Атос прошел чрез все те испытания, которые перенес Бонасиё.
Мы говорили об очной ставке обоих пленников. Атос, чтобы дать время д’Артаньяну, до сих пор ничего не говорил и теперь только объявил, что его звали Атосом, а не д’Артаньяном.
Он прибавил, что не знал ни господина, ни госпожи Бонасиё, что никогда не говорил ни с тем, ни с другим; что он пришел около десяти часов вечера навестить друга своего д’Артаньяна, а до этого часа был у де-Тревиля, где и обедал; двадцать свидетелей, говорил он, – могли подтвердить истину, и назвал многих известных дворян, между прочими герцога де-ла-Тремуля.
Второй комиссар был озадачен не меньше первого простым и бойким объяснением мушкетера; ему, как гражданскому чиновнику, очень хотелось бы обвинить военного; но имена де-Тревиля и герцога де-ла-Тремуля заставили его задуматься.

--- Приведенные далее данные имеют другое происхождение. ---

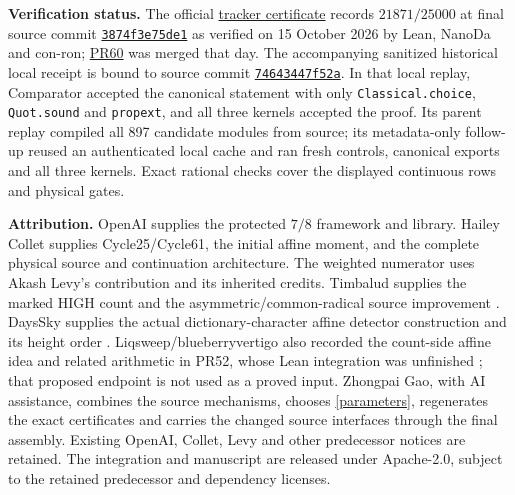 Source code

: \documentclass[10pt,a4paper]{article}
\begin{document}
\textbf{Verification status.}
The official \href{https://gtimg.github.io/QuasiRiemannTracker/certificates/gao-affine-asymmetric-20261015.json}{tracker certificate}
records $21871/25000$ at final source commit
\href{https://github.com/GTimG/QuasiRiemannTracker/blob/3874f3e75de18ff5806dcb9519fc260e034ef0e9/submissions/gao-affine-asymmetric-20261015/src/Candidate/Main.lean}{\texttt{3874f3e75de1}}
as verified on 15 October 2026 by Lean, NanoDa and con-ron;
\href{https://github.com/GTimG/QuasiRiemannTracker/pull/60}{PR60} was merged that day.
The accompanying sanitized historical local receipt is bound to source
commit \href{https://github.com/Gaozhongpai/QuasiRiemannTracker/blob/74643447f52a2df4d05cbb23f50b9e6f2959beaa/submissions/gao-affine-asymmetric-20261015/src/Candidate/Main.lean}{\texttt{74643447f52a}}.
In that local replay, Comparator accepted the canonical statement with only
\texttt{Classical.choice}, \texttt{Quot.sound} and \texttt{propext}, and all
three kernels accepted the proof. Its parent replay compiled all 897
candidate modules from source; its metadata-only follow-up reused an
authenticated local cache and ran fresh controls, canonical exports and
all three kernels. Exact rational checks cover the displayed continuous
rows and physical gates.

\textbf{Attribution.}
OpenAI supplies the protected $7/8$ framework and library. Hailey Collet
supplies Cycle25/Cycle61, the initial affine moment, and the complete
physical source and continuation architecture. The weighted numerator
uses Akash Levy's contribution and its inherited credits.
Timbalud supplies the marked HIGH count and the asymmetric/common-radical
source improvement \cite{asymmetric}. DaysSky supplies the actual
dictionary-character affine detector construction and its height order
\cite{detector}. Liqsweep/blueberryvertigo also recorded the count-side
affine idea and related arithmetic in PR52, whose Lean integration was
unfinished \cite{related}; that proposed endpoint is not used as a proved
input. Zhongpai Gao, with AI assistance, combines the source mechanisms,
chooses \eqref{parameters}, regenerates the exact certificates and carries
the changed source interfaces through the final assembly. Existing
OpenAI, Collet, Levy and other predecessor notices are retained. The
integration and manuscript are released under Apache-2.0, subject to the
retained predecessor and dependency licenses.
\end{document}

Атос был также отправлен к кардиналу; но, к несчастию, кардинал был в Лувре у короля. Это было именно в то время, когда де-Тревиль, побывав у главного уголовного судьи и у губернатора Фор л’Евека и не найдя Атоса, пришел к его величеству.
Как капитан мушкетеров, де-Тревиль мог во всякое время свободно являться к королю.
Известно, что король был сильно предубежден против королевы, и что кардинал, не доверявший в своих интригах гораздо больше женщинам чем мужчинам, искусно поддерживал эти предубеждения. Одною из главнейших причин этого предубеждения была дружба королевы с г-жею де-Шеврёз. Эти две женщины беспокоили его больше чем войны с Испанией, распри с Англией и расстройство финансов. Он был убежден, что г-жа де-Шеврёз служила королеве не только в политических, но и в любовных ее интригах, что его всего больше мучило.
При первых словах кардинала о том, что г-жа де-Шеврёз, изгнавшая в Тур, приезжала тайно в Париж, где пробыла пять дней, и полиция не знала об этом, король пришел в ужасный гнев.
Капризный и неверный король хотел, чтобы его называли Людовиком Справедливым и Целомудренным. Потомству не легко понять этот характер, объясняемый в истории только фактами, а не рассуждениями.